I don’t know how I missed this when it came out in 2014: It was the Winner of the Royal Society Winton Prize for Science Books, as well as a New York Times Notable Book of 2014.

This deep dive into materials science is just the sort of pop-physics book that is perfect for consuming with the sounds of waves slapping the beach as your background music. If you are curious as to why glass is see-through, how elastic stretches and returns to its original shape, or why any of the 11 common materials Miodownik looks at behave the way they do -- I know I am -- then you might share my enthusiasm for this book.

8. “Originals: How Non-Conformist​s Move the World,” by Adam Grant

Original thinkers are few and far apart. When we find a true original -- Grant’s “Give and Take” showed the top-ranked Wharton professor to be one -- it is worth paying attention to their ideas. Grant’s latest is a look at how people, especially those outlying nonconformists, drive society’s debates forward, pressing new ideas into the mainstream.

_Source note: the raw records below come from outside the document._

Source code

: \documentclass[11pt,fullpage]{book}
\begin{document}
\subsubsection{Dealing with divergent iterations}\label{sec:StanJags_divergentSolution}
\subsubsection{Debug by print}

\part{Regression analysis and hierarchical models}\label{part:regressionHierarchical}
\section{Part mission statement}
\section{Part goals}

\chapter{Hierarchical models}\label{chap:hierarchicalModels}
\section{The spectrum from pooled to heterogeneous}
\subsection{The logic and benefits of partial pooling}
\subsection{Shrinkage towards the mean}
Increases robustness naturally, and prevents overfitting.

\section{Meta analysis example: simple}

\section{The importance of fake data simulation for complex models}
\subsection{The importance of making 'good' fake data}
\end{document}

Avoiding groupthink, keeping your biases in check, and thinking deeply about controversial concepts are why this is on my summer reading list. (I was so intrigued by “Give and Take” that Grant is an upcoming guest on Masters in Business.)

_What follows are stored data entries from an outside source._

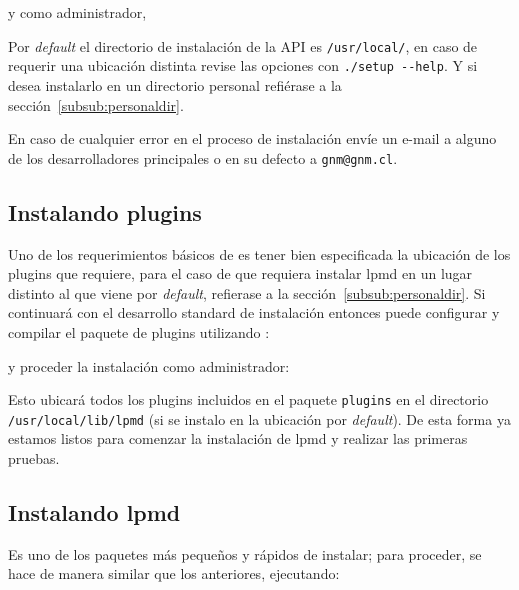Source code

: 
y como administrador,


Por \textit{default} el directorio de instalaci\'on de la API es \verb|/usr/local/|, en caso de requerir una ubicaci\'on distinta revise las opciones con \verb|./setup --help|. Y si desea instalarlo en un directorio personal refi\'erase a la secci\'on~\ref{subsub:personaldir}.

En caso de cualquier error en el proceso de instalaci\'on env\'ie un e-mail a alguno de los desarrolladores principales o en su defecto a \verb|gnm@gnm.cl|.

\subsection{Instalando plugins}

Uno de los requerimientos b\'asicos de {\lpmd} es tener bien especificada la ubicaci\'on de los plugins que {\lpmd} requiere, para el caso de que requiera instalar lpmd en un lugar distinto al que viene por \textit{default}, refierase a la secci\'on~\ref{subsub:personaldir}. Si continuará con el desarrollo standard de instalaci\'on entonces puede configurar y compilar el paquete de plugins utilizando :


y proceder la instalaci\'on como administrador:


Esto ubicar\'a todos los plugins incluidos en el paquete \verb|plugins| en el directorio \verb|/usr/local/lib/lpmd| (si se instalo en la ubicaci\'on por \textit{default}). De esta forma ya estamos listos para comenzar la instalaci\'on de lpmd y realizar las primeras pruebas.

\subsection{Instalando lpmd}

Es uno de los paquetes m\'as peque\~nos y r\'apidos de instalar; para proceder, se hace de manera similar que los anteriores, ejecutando:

9. “The Gene: An Intimate History,” by Siddhartha Mukherjee

Siddhartha Mukherjee is an assistant professor of medicine at Columbia University Medical Center and a staff cancer physician at NewYork-Presbyterian/Columbia. Given all of the progress being made in genomics as well as oncology, who better to take the reader on a historical review of not only genetics but life itself than the author of Pulitzer Prize-winning book “The Emperor of All Maladies: A Biography of Cancer”?

Mukherjee tries to answer one of the defining questions of our time: What becomes of humanity once we learn to “read” and “write” our own genetic information?

10. "On the Move: A Life,” by Oliver Sacks

I have long been a fan of Sacks’s work; “The Man Who Mistook His Wife For A Hat: And Other Clinical Tales” changed the way many of us looked at how the human brain operates. We often learn more about brain functioning when disease or injury strikes; this book was a huge breakthrough, surprisingly relevant to behavioral economics. Music fans may find “Musicophilia: Tales of Music and the Brain” similarly fascinating.